We have had tremendous success with renewing and extending leases for some of our biggest tenants and we think that’s a good sign. However, we’re not limiting ourselves from capitalizing on ongoing rent growth and rental increases if it becomes apparent there is still significant runway left in the cycle.
Regardless, we take a conservative approach to our investment strategies to ensure that our assets can weather any storm over the long term.
As 2019 comes to a close, what are the top three trends you’re keeping your eye on?
DeLuca: There are several trends impacting the sector this year that we are actively monitoring. A few of these trends include:
There is an increasing amount of information available and access to this information continues to become easier and easier for asset managers.
We collect our own data. We conduct a yearly survey of all of our tenants where we gather their views of the amenities at the property, the services, the staff, their likelihood for renewal or expanding, among several other items. We then take the results to determine where changes or improvements need to be made. We also sit down with the broker any time a large tenant decides not to renew or move to find out how we can improve for the next tenant.
- Accommodating Delivery Services
Last year food delivery service increased 20 percent That coupled with the growth of online shopping, and we are seeing major changes in the way we deal with delivery services.
At KBS, we took a forward-looking approach and partnered with a company, Foodie, a few years ago. We’ve built specific areas into the lobby for the food to be dropped off. There can be upwards of 20-plus restaurants that deliver to an office building a day. With employees tied up in meetings or calls, this creates a seamless drop-off process that prevents the lobby from being filled with stacks of delivery bags.
We’ve also seen an overall increase in delivery packages, so we have increased the size of mail rooms, and often, incorporate refrigerated and freezer space to keep up with the shift towards online goods. Tenants receive a text code to access delivered goods from the space.
- Shared Transportation
In any major city today you’ll find rented scooters lining the streets. Because these programs allow individuals to scan and rent a bike or scooter, ride it to a location, and essentially drop it off anywhere, many of these now end up dropped off and stacked up in front of a property.
As a property owner we are creating specific sections within our properties to accommodate shared transportation programs. These types of programs have already become widely popular in dense urban areas throughout the east coast, and we anticipate this trend to continue to spread throughout other parts across the country.
DeLuca: Tenants of all generations are demanding live-work-play environments. Everyone want to be in areas that provide quick and convenient access or walkability to local grocery stores, Starbucks, restaurants, shops, etc.
Areas like North Hills, North Carolina, and Reston, Virginia, are prime examples of this. These markets are extremely walkable with easy access to surrounding retail and entertainment.

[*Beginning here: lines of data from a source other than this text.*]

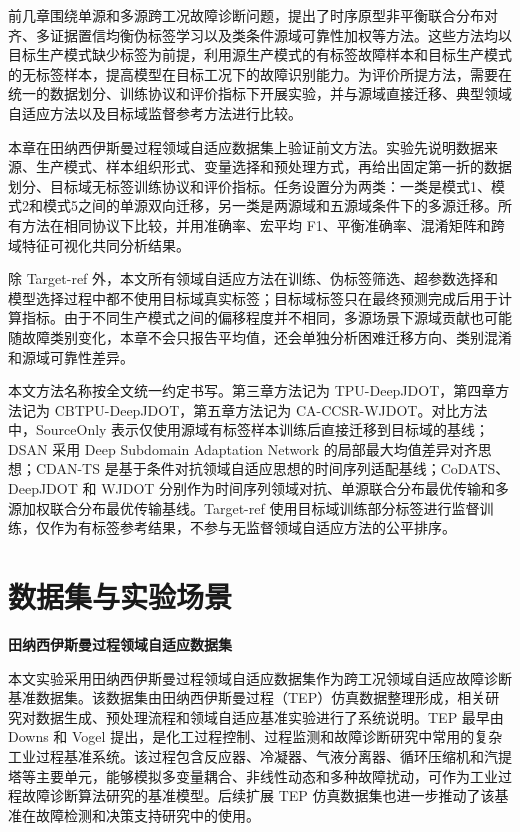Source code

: \documentclass{seuthesis-2022}
\begin{document}
前几章围绕单源和多源跨工况故障诊断问题，提出了时序原型非平衡联合分布对齐、多证据置信均衡伪标签学习以及类条件源域可靠性加权等方法。这些方法均以目标生产模式缺少标签为前提，利用源生产模式的有标签故障样本和目标生产模式的无标签样本，提高模型在目标工况下的故障识别能力。为评价所提方法，需要在统一的数据划分、训练协议和评价指标下开展实验，并与源域直接迁移、典型领域自适应方法以及目标域监督参考方法进行比较。

本章在田纳西伊斯曼过程领域自适应数据集上验证前文方法。实验先说明数据来源、生产模式、样本组织形式、变量选择和预处理方式，再给出固定第一折的数据划分、目标域无标签训练协议和评价指标。任务设置分为两类：一类是模式1、模式2和模式5之间的单源双向迁移，另一类是两源域和五源域条件下的多源迁移。所有方法在相同协议下比较，并用准确率、宏平均 F1、平衡准确率、混淆矩阵和跨域特征可视化共同分析结果。

除 Target-ref 外，本文所有领域自适应方法在训练、伪标签筛选、超参数选择和模型选择过程中都不使用目标域真实标签；目标域标签只在最终预测完成后用于计算指标。由于不同生产模式之间的偏移程度并不相同，多源场景下源域贡献也可能随故障类别变化，本章不会只报告平均值，还会单独分析困难迁移方向、类别混淆和源域可靠性差异。

本文方法名称按全文统一约定书写。第三章方法记为 TPU-DeepJDOT，第四章方法记为 CBTPU-DeepJDOT，第五章方法记为 CA-CCSR-WJDOT。对比方法中，SourceOnly 表示仅使用源域有标签样本训练后直接迁移到目标域的基线；DSAN 采用 Deep Subdomain Adaptation Network 的局部最大均值差异对齐思想\cite{zhu2021dsan}；CDAN-TS 是基于条件对抗领域自适应思想的时间序列适配基线\cite{long2018conditional}；CoDATS、DeepJDOT 和 WJDOT 分别作为时间序列领域对抗、单源联合分布最优传输和多源加权联合分布最优传输基线\cite{wilson2020codats,damodaran2018deepjdot,turrisi2022wjdot}。Target-ref 使用目标域训练部分标签进行监督训练，仅作为有标签参考结果，不参与无监督领域自适应方法的公平排序。

\section{数据集与实验场景}

\noindent\textbf{田纳西伊斯曼过程领域自适应数据集}

本文实验采用田纳西伊斯曼过程领域自适应数据集作为跨工况领域自适应故障诊断基准数据集。该数据集由田纳西伊斯曼过程（TEP）仿真数据整理形成，相关研究对数据生成、预处理流程和领域自适应基准实验进行了系统说明\cite{montesuma2024benchmark}。TEP 最早由 Downs 和 Vogel 提出，是化工过程控制、过程监测和故障诊断研究中常用的复杂工业过程基准系统\cite{downs1993plant}。该过程包含反应器、冷凝器、气液分离器、循环压缩机和汽提塔等主要单元，能够模拟多变量耦合、非线性动态和多种故障扰动，可作为工业过程故障诊断算法研究的基准模型。后续扩展 TEP 仿真数据集也进一步推动了该基准在故障检测和决策支持研究中的使用\cite{reinartz2021extended}。
\end{document}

In fact, Advanced Auto Parts recently announced the relocation of its headquarters to the downtown North Hills, North Carolina, region, citing the region’s 24/7 lifestyle as one of its major indicators for relocating.
Finally, while there has been a lot of discussion surrounding a downturn, the fact is that there is still a tremendous amount of opportunity in the market. We are actively acquiring assets across the country. Because KBS positions its investments conservatively, working to increase value and protect against potential downturns, there are opportunities regardless of where we are in a particular economic cycle.